This guide is written for customers who want one single page that explains what to do, in what order, and why. Follow it from top to bottom. If you do not want to use real money yet, stop at the paper trading section and practice there first.
Install the app, activate the license, and confirm the main UI opens without errors.
Choose how signals will enter the bot: AmiBroker, MT4 or MT5, WebSocket, or manual testing.
Set broker connection, money management, segment windows, and any square-off rules before testing.
Enable paper trading, send test signals, inspect costs, and validate the strategy behavior.
Use history and analytics to verify win rate, costs, behavior during market hours, and consistency.
Turn on live trading only after paper mode results are acceptable and your safeguards are confirmed.
Full setup, cost model, viability tiers, metrics, and paper-to-live decision framework.
Real execution flow, broker safeguards, live controls, and first-week operating checklist.
How stale-feed detection and protection guardrails work and how to verify them.
Start the bot, complete license activation if required, and confirm the main dashboard loads normally.
If activation fails, fix that first. Nothing else matters until the app is licensed and stable.
Decide how the bot will receive entries and exits.
| Signal source | Best use | What to do |
|---|---|---|
| AmiBroker | Strategy automation from AFL | Configure the gateway or plugin, then send a small paper signal to confirm symbol mapping. |
| MT4 or MT5 | MetaTrader-based strategies | Set up the WebSocket or DLL integration and verify the bot receives data from your terminal. |
| Manual sender | Testing and debugging | Use manual signals to validate the bot flow before wiring a live external source. |
If you are still testing, keep your focus on paper trading first. If you plan to go live later, prepare the broker integration now so you do not scramble later.
Supported broker architecture in the project includes major Indian broker workflows such as Shoonya or Finvasia, Zerodha, Fyers, Upstox, and SASOnline.
This is where you define sizing and limits: capital allocation, risk per trade, daily loss caps, weekly caps, and any execution constraints.
The system should be treated as risk-first, not signal-first. A strong signal with bad sizing is still bad trading.
Make sure the correct session or segment rules are configured. Different market segments can have different entry windows and square-off times.
This prevents new trades from being accepted outside valid trading hours and keeps end-of-day behavior predictable.
Once configuration is complete, switch to paper mode and run multiple controlled signals. Confirm entries, exits, rejections, stop-loss behavior, and cost calculations.
Do not judge the system from a single signal. Review a group of paper trades and check whether results, costs, and trade quality make sense over time.
Once paper testing proves the setup is correct, activate live mode carefully and begin with conservative size. Keep the same risk controls.

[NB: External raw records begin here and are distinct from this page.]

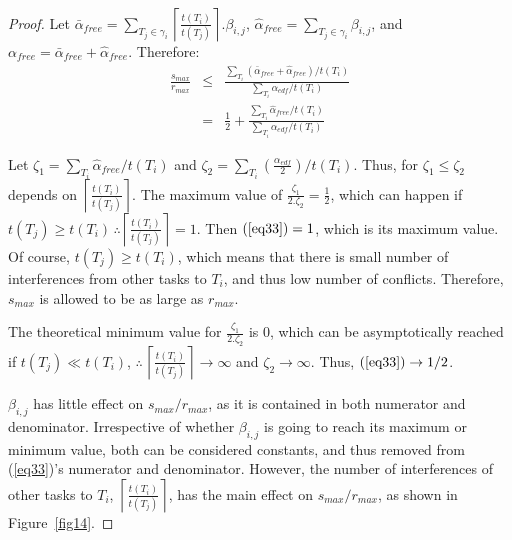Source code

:\documentclass[a4paper,english]{article}
\newtheorem{proof}{Proof}
\begin{document}
\begin{proof}
Let $\bar{\alpha}_{free}=\sum_{T_{j}\in\gamma_{i}}\left\lceil\frac{t\left(T_{i}\right)}{t\left(T_{j}\right)}\right\rceil.\beta_{i,j}$,  $\hat{\alpha}_{free}=\sum_{T_{j}\in\gamma_{i}}\beta_{i,j}$, and $\alpha_{free}=\bar{\alpha}_{free}+\hat{\alpha}_{free}.$ Therefore: 
\begin{eqnarray}
\frac{s_{max}}{r_{max}} & \le & \frac{\sum_{T_{i}}(\bar{\alpha}_{free} +\hat{\alpha}_{free})/t(T_{i})}{\sum_{T_{i}}\alpha_{edf}/t(T_{i})}\nonumber \\
 & = & \frac{1}{2}+\frac{\sum_{T_{i}}\hat{\alpha}_{free} /t(T_{i})}{\sum_{T_{i}}\alpha_{edf}/t(T_{i})}
 \label{eq33}
 \end{eqnarray}

Let $\zeta_{1}=\sum_{T_{i}}\hat{\alpha}_{free}/t(T_{i})$
and $\zeta_{2}=\sum_{T_{i}}\left(\frac{\alpha_{edf}}{2}\right)/t(T_{i})$. 
Thus, for $\zeta_{1}\le\zeta_{2}$ depends on $\left\lceil\frac{t(T_{i})}{t(T_{j})}\right\rceil$. The maximum value of $\frac{\zeta_{1}}{2.\zeta_{2}}=\frac{1}{2}$, which can happen if $t(T_{j})\ge t(T_{i})\,\therefore\left\lceil\frac{t(T_{i})}{t(T_{j})}\right\rceil=1$. Then $(\ref{eq33})=1$, which is its maximum value. Of course, $t(T_{j})\ge t(T_{i})$, which 
means that there is small number of interferences from other tasks
to $T_{i}$, and thus low number of conflicts. Therefore, $s_{max}$ is
allowed to be as large as $r_{max}$.

The theoretical minimum value for $\frac{\zeta_{1}}{2.\zeta_{2}}$
is $0$, which can be asymptotically reached if $t(T_{j})\ll t(T_{i})$,
$\therefore\,\left\lceil\frac{t(T_{i})}{t(T_{j})}\right\rceil\rightarrow\infty$
and $\zeta_{2}\rightarrow\infty$. Thus, $(\ref{eq33})\rightarrow1/2$.

$\beta_{i,j}$ has little effect on $s_{max}/r_{max}$, 
as it is contained in both numerator and denominator. Irrespective of whether $\beta_{i,j}$ is going to reach its maximum or minimum value, both can be considered constants, and thus removed from (\ref{eq33})'s numerator and denominator. 
However, the number of
interferences of other tasks to $T_{i}$, $\left\lceil\frac{t(T_{i})}{t(T_{j})}\right\rceil$,
has the main effect on $s_{max}/r_{max}$, 
as shown in Figure~\ref{fig14}. 
\end{proof}
\end{document}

Paper trading is where you prove the signal flow, cost assumptions, and bot decisions before real execution. Use it to validate the entire chain.
The Trade Calculator is not a toy. It uses the same paper-trading cost model and viability logic so you can test a trade before sending it.
| Scenario | What you should do |
|---|---|
| Trade is rejected | Check the viability score, required edge, and whether your target is too close. |
| Net profit is too low | Increase target quality, reduce weak setups, or review quantity and charges. |
| Auto RR target is higher than your manual target | Your manual target may be too small for the system risk model. |
| Minimum viable TP is much higher than expected | The trade may be too expensive relative to edge, especially on low-range moves. |
| Problem | Likely reason | What to check first |
|---|---|---|
| No trades are appearing | Signal source is not connected or symbols are mismatched | Check the source integration, symbol naming, and whether the bot is actually receiving signals. |
| Signals are rejected | Out-of-window time, weak viability, or blocked risk settings | Review trading windows, score or tier, required edge, and daily loss protections. |
| Quantity looks wrong | Money management settings are misconfigured | Recheck capital allocation, per-trade risk, lot sizing, and broker quantity rules. |
| Profit is much lower than expected | Costs, spread, slippage, or unrealistic target assumptions | Use the Trade Calculator to inspect cost breakdown and minimum viable TP. |
| Paper mode works but live does not | Broker auth, order permissions, or execution mapping issue | Validate broker session, credentials, product type, and symbol or instrument mapping. |
Install the bot. Connect the signal source. Configure risk. Validate on paper. Review the results. Then go live.
Most user mistakes happen because they reverse that order. This guide is designed to prevent that.